:: Task item ::
After finding the line with "что всё хорошо;" in the entries below, retype exactly each line from there through the line with "Строка в примере", including that final line.

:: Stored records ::

* * *

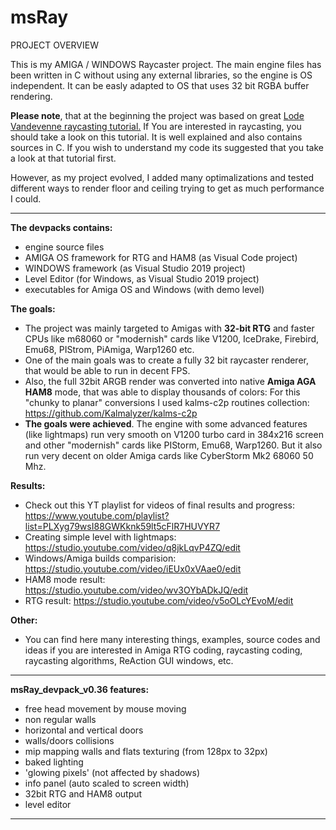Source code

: # msRay

PROJECT OVERVIEW

This is my AMIGA / WINDOWS Raycaster project. 
The main engine files has been written in C without using any external libraries, so the engine is OS independent. It can be easly adapted to OS that uses 32 bit RGBA buffer rendering.

**Please note**, that at the beginning the project was based on great [Lode Vandevenne raycasting tutorial.](https://lodev.org/cgtutor/index.html "Lode Vandevenne raycasting tutorial") If You are interested in raycasting, you should take a look on this tutorial. It is well explained and also contains sources in C. If you wish to understand my code its suggested that you take a look at that tutorial first.

However, as my project evolved, I added many optimalizations and tested different ways to render floor and ceiling trying to get as much performance I could. 

------------

**The devpacks contains:**
- engine source files
- AMIGA OS framework for RTG and HAM8 (as Visual Code project)
- WINDOWS framework (as Visual Studio 2019 project)
- Level Editor (for Windows, as Visual Studio 2019 project)
- executables for Amiga OS and Windows (with demo level)

**The goals:**
- The project was mainly targeted to Amigas with **32-bit RTG** and faster CPUs like m68060 or "modernish" cards like V1200, IceDrake, Firebird, Emu68, PIStrom, PiAmiga, Warp1260 etc.
- One of the main goals was to create a fully 32 bit raycaster renderer, that would be able to run in decent FPS.
- Also, the full 32bit ARGB render was converted into native **Amiga AGA HAM8** mode, that was able to display thousands of colors: 
For this "chunky to planar" conversions I used kalms-c2p routines collection: https://github.com/Kalmalyzer/kalms-c2p
- **The goals were achieved**. The engine with some advanced features (like lightmaps) run very smooth on V1200 turbo card in 384x216 screen and other "modernish" cards like PIStorm, Emu68, Warp1260. But it also run very decent on older Amiga cards like CyberStorm Mk2 68060 50 Mhz.

**Results:**
- Check out this YT playlist for videos of final results and progress: https://www.youtube.com/playlist?list=PLXyg79wsI88GWKknk59lt5cFlR7HUVYR7
- Creating simple level with lightmaps: https://studio.youtube.com/video/q8jkLqvP4ZQ/edit
- Windows/Amiga builds comparision: https://studio.youtube.com/video/iEUx0xVAae0/edit
- HAM8 mode result: https://studio.youtube.com/video/wv3OYbADkJQ/edit
- RTG result: https://studio.youtube.com/video/v5oOLcYEvoM/edit

**Other:**
- You can find here many interesting things, examples, source codes and ideas if you are interested in Amiga RTG coding, raycasting coding, raycasting algorithms, ReAction GUI windows, etc.

------------


**msRay_devpack_v0.36 features:**
- free head movement by mouse moving
- non regular walls
- horizontal and vertical doors
- walls/doors collisions
- mip mapping walls and flats texturing (from 128px to 32px)
- baked lighting
- 'glowing pixels' (not affected by shadows)
- info panel (auto scaled to screen width)
- 32bit RTG and HAM8 output
- level editor


------------
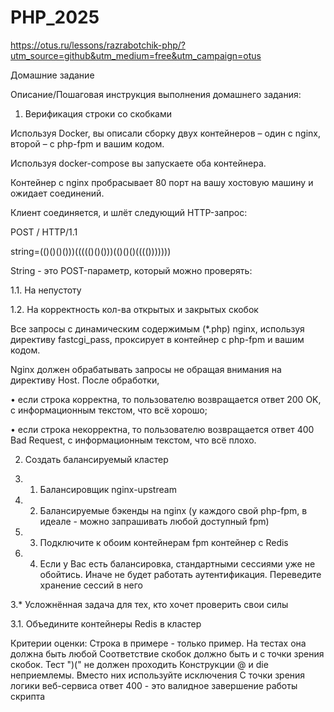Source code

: # PHP_2025

https://otus.ru/lessons/razrabotchik-php/?utm_source=github&utm_medium=free&utm_campaign=otus

Домашние задание


Описание/Пошаговая инструкция выполнения домашнего задания:

1. Верификация строки со скобками

Используя Docker, вы описали сборку двух контейнеров – один с nginx, второй – с php-fpm и вашим кодом.

Используя docker-compose вы запускаете оба контейнера.

Контейнер с nginx пробрасывает 80 порт на вашу хостовую машину и ожидает соединений.

Клиент соединяется, и шлёт следующий HTTP-запрос:


POST / HTTP/1.1


string=(()()()()))((((()()()))(()()()(((()))))))


String - это POST-параметр, который можно проверять:


1.1. На непустоту

1.2. На корректность кол-ва открытых и закрытых скобок


Все запросы с динамическим содержимым (*.php) nginx, используя директиву fastcgi_pass, проксирует в контейнер с php-fpm и вашим кодом.

Nginx должен обрабатывать запросы не обращая внимания на директиву Host. После обработки,

• если строка корректна, то пользователю возвращается ответ 200 OK, с информационным текстом, что всё хорошо;

• если строка некорректна, то пользователю возвращается ответ 400 Bad Request, с информационным текстом, что всё плохо.


2. Создать балансируемый кластер

2. 1. Балансировщик nginx-upstream

2. 2. Балансируемые бэкенды на nginx (у каждого свой php-fpm, в идеале - можно запрашивать любой доступный fpm)

2. 3. Подключите к обоим контейнерам fpm контейнер с Redis

2. 4. Если у Вас есть балансировка, стандартными сессиями уже не обойтись. Иначе не будет работать аутентификация. Переведите хранение сессий в него


3.* Усложнённая задача для тех, кто хочет проверить свои силы

3.1. Объедините контейнеры Redis в кластер


Критерии оценки:
Строка в примере - только пример. На тестах она должна быть любой
Соответствие скобок должно быть и с точки зрения скобок. Тест ")(" не должен проходить
Конструкции @ и die неприемлемы. Вместо них используйте исключения
С точки зрения логики веб-сервиса ответ 400 - это валидное завершение работы скрипта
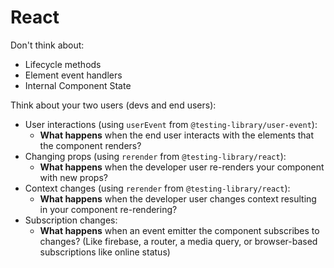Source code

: # React

Don't think about:

- Lifecycle methods
- Element event handlers
- Internal Component State

Think about your two users (devs and end users):

- User interactions (using `userEvent` from `@testing-library/user-event`):
  - **What happens** when the end user interacts with the elements that the
    component renders?
- Changing props (using `rerender` from `@testing-library/react`):
  - **What happens** when the developer user re-renders your component with new
    props?
- Context changes (using `rerender` from `@testing-library/react`):
  - **What happens** when the developer user changes context resulting in your
    component re-rendering?
- Subscription changes:
  - **What happens** when an event emitter the component subscribes to changes?
    (Like firebase, a router, a media query, or browser-based subscriptions like
    online status)

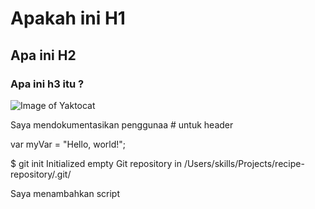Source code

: # Apakah ini H1
## Apa ini H2
### Apa ini h3 itu ?

![Image of Yaktocat](https://octodex.github.com/images/yaktocat.png)

Saya mendokumentasikan penggunaa # untuk header

var myVar = "Hello, world!";

$ git init
Initialized empty Git repository in /Users/skills/Projects/recipe-repository/.git/

Saya menambahkan script
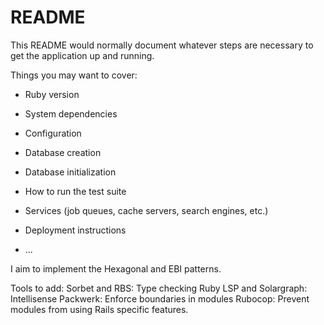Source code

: # README

This README would normally document whatever steps are necessary to get the
application up and running.

Things you may want to cover:

* Ruby version

* System dependencies

* Configuration

* Database creation

* Database initialization

* How to run the test suite

* Services (job queues, cache servers, search engines, etc.)

* Deployment instructions

* ...

I aim to implement the Hexagonal and EBI patterns.

Tools to add:
Sorbet and RBS: Type checking
Ruby LSP and Solargraph: Intellisense
Packwerk: Enforce boundaries in modules
Rubocop: Prevent modules from using Rails specific features.
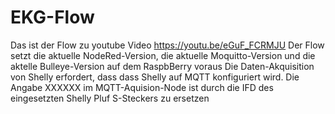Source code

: # EKG-Flow
Das ist der Flow zu youtube Video https://youtu.be/eGuF_FCRMJU
Der Flow setzt die aktuelle NodeRed-Version, die aktuelle Moquitto-Version und die 
aktelle Bulleye-Version auf dem RaspbBerry voraus
Die Daten-Akquisition von Shelly erfordert, dass dass Shelly auf MQTT konfiguriert wird.
Die Angabe XXXXXX im MQTT-Aquision-Node ist durch die IFD des eingesetzten Shelly Pluf S-Steckers zu ersetzen
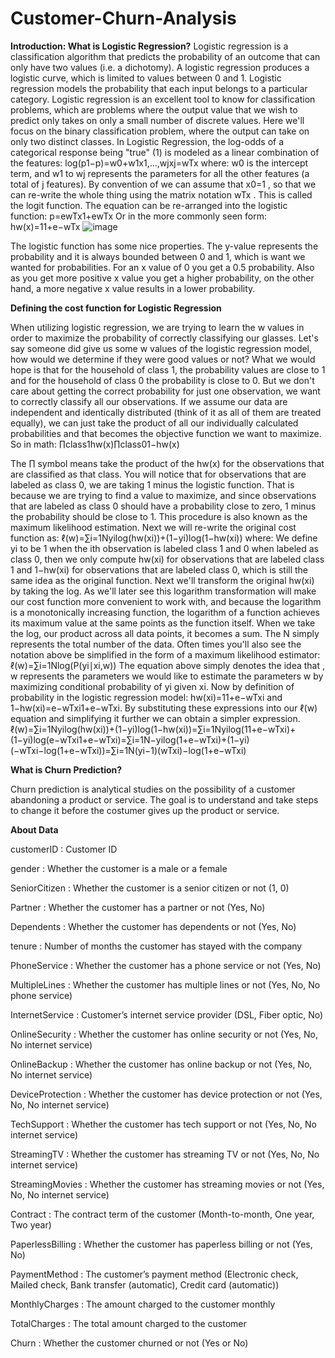 # Customer-Churn-Analysis
**Introduction: What is Logistic Regression?**
Logistic regression is a classification algorithm that predicts the probability of an outcome that can only have two values (i.e. a dichotomy). A logistic regression produces a logistic curve, which is limited to values between 0 and 1. Logistic regression models the probability that each input belongs to a particular category.
Logistic regression is an excellent tool to know for classification problems, which are problems where the output value that we wish to predict only takes on only a small number of discrete values. Here we'll focus on the binary classification problem, where the output can take on only two distinct classes.
In Logistic Regression, the log-odds of a categorical response being "true" (1) is modeled as a linear combination of the features:
log(p1−p)=w0+w1x1,...,wjxj=wTx 
where:
w0  is the intercept term, and  w1  to  wj  represents the parameters for all the other features (a total of j features).
By convention of we can assume that  x0=1 , so that we can re-write the whole thing using the matrix notation  wTx .
This is called the logit function. The equation can be re-arranged into the logistic function:
p=ewTx1+ewTx 
Or in the more commonly seen form:
hw(x)=11+e−wTx
![image](https://github.com/Alisyed098/Customer-Churn-Anallysis/assets/134094832/13727cfc-4ebd-46f0-9b01-1d49942876c5)

The logistic function has some nice properties. The y-value represents the probability and it is always bounded between 0 and 1, which is want we wanted for probabilities. For an x value of 0 you get a 0.5 probability. Also as you get more positive x value you get a higher probability, on the other hand, a more negative x value results in a lower probability.

**Defining the cost function for Logistic Regression**

When utilizing logistic regression, we are trying to learn the w values in order to maximize the probability of correctly classifying our glasses. Let's say someone did give us some w values of the logistic regression model, how would we determine if they were good values or not? What we would hope is that for the household of class 1, the probability values are close to 1 and for the household of class 0 the probability is close to 0.
But we don't care about getting the correct probability for just one observation, we want to correctly classify all our observations. If we assume our data are independent and identically distributed (think of it as all of them are treated equally), we can just take the product of all our individually calculated probabilities and that becomes the objective function we want to maximize. So in math:
∏class1hw(x)∏class01−hw(x)

The ∏ symbol means take the product of the hw(x) for the observations that are classified as that class. You will notice that for observations that are labeled as class 0, we are taking 1 minus the logistic function. That is because we are trying to find a value to maximize, and since observations that are labeled as class 0 should have a probability close to zero, 1 minus the probability should be close to 1. This procedure is also known as the maximum likelihood estimation.
Next we will re-write the original cost function as:
ℓ(w)=∑i=1Nyilog(hw(xi))+(1−yi)log(1−hw(xi))
where:
We define yi to be 1 when the ith observation is labeled class 1 and 0 when labeled as class 0, then we only compute hw(xi) for observations that are labeled class 1 and 1−hw(xi) for observations that are labeled class 0, which is still the same idea as the original function.
Next we'll transform the original hw(xi) by taking the log. As we'll later see this logarithm transformation will make our cost function more convenient to work with, and because the logarithm is a monotonically increasing function, the logarithm of a function achieves its maximum value at the same points as the function itself. When we take the log, our product across all data points, it becomes a sum.
The N simply represents the total number of the data.
Often times you'll also see the notation above be simplified in the form of a maximum likelihood estimator:
ℓ(w)=∑i=1Nlog(P(yi∣xi,w))
The equation above simply denotes the idea that , w represents the parameters we would like to estimate the parameters w by maximizing conditional probability of yi given xi.
Now by definition of probability in the logistic regression model:
hw(xi)=11+e−wTxi and 1−hw(xi)=e−wTxi1+e−wTxi.
By substituting these expressions into our ℓ(w) equation and simplifying it further we can obtain a simpler expression.
ℓ(w)=∑i=1Nyilog(hw(xi))+(1−yi)log(1−hw(xi))=∑i=1Nyilog(11+e−wTxi)+(1−yi)log(e−wTxi1+e−wTxi)=∑i=1N−yilog(1+e−wTxi)+(1−yi)(−wTxi−log(1+e−wTxi))=∑i=1N(yi−1)(wTxi)−log(1+e−wTxi)

**What is Churn Prediction?**

Churn prediction is analytical studies on the possibility of a customer abandoning a product or service. The goal is to understand and take steps to change it before the costumer gives up the product or service.

**About Data**

customerID : Customer ID

gender : Whether the customer is a male or a female

SeniorCitizen : Whether the customer is a senior citizen or not (1, 0)

Partner : Whether the customer has a partner or not (Yes, No)

Dependents : Whether the customer has dependents or not (Yes, No)

tenure : Number of months the customer has stayed with the company

PhoneService : Whether the customer has a phone service or not (Yes, No)

MultipleLines : Whether the customer has multiple lines or not (Yes, No, No phone service)


InternetService : Customer’s internet service provider (DSL, Fiber optic, No)

OnlineSecurity : Whether the customer has online security or not (Yes, No, No internet service)

OnlineBackup : Whether the customer has online backup or not (Yes, No, No internet service)

DeviceProtection : Whether the customer has device protection or not (Yes, No, No internet service)

TechSupport : Whether the customer has tech support or not (Yes, No, No internet service)

StreamingTV : Whether the customer has streaming TV or not (Yes, No, No internet service)

StreamingMovies : Whether the customer has streaming movies or not (Yes, No, No internet service)

Contract : The contract term of the customer (Month-to-month, One year, Two year)

PaperlessBilling : Whether the customer has paperless billing or not (Yes, No)

PaymentMethod : The customer’s payment method (Electronic check, Mailed check, Bank transfer (automatic), Credit card (automatic))

MonthlyCharges : The amount charged to the customer monthly

TotalCharges : The total amount charged to the customer

Churn : Whether the customer churned or not (Yes or No)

* * *

:: Response below ::
• если строка корректна, то пользователю возвращается ответ 200 OK, с информационным текстом, что всё хорошо;

• если строка некорректна, то пользователю возвращается ответ 400 Bad Request, с информационным текстом, что всё плохо.


2. Создать балансируемый кластер

2. 1. Балансировщик nginx-upstream

2. 2. Балансируемые бэкенды на nginx (у каждого свой php-fpm, в идеале - можно запрашивать любой доступный fpm)

2. 3. Подключите к обоим контейнерам fpm контейнер с Redis

2. 4. Если у Вас есть балансировка, стандартными сессиями уже не обойтись. Иначе не будет работать аутентификация. Переведите хранение сессий в него


3.* Усложнённая задача для тех, кто хочет проверить свои силы

3.1. Объедините контейнеры Redis в кластер


Критерии оценки:
Строка в примере - только пример. На тестах она должна быть любой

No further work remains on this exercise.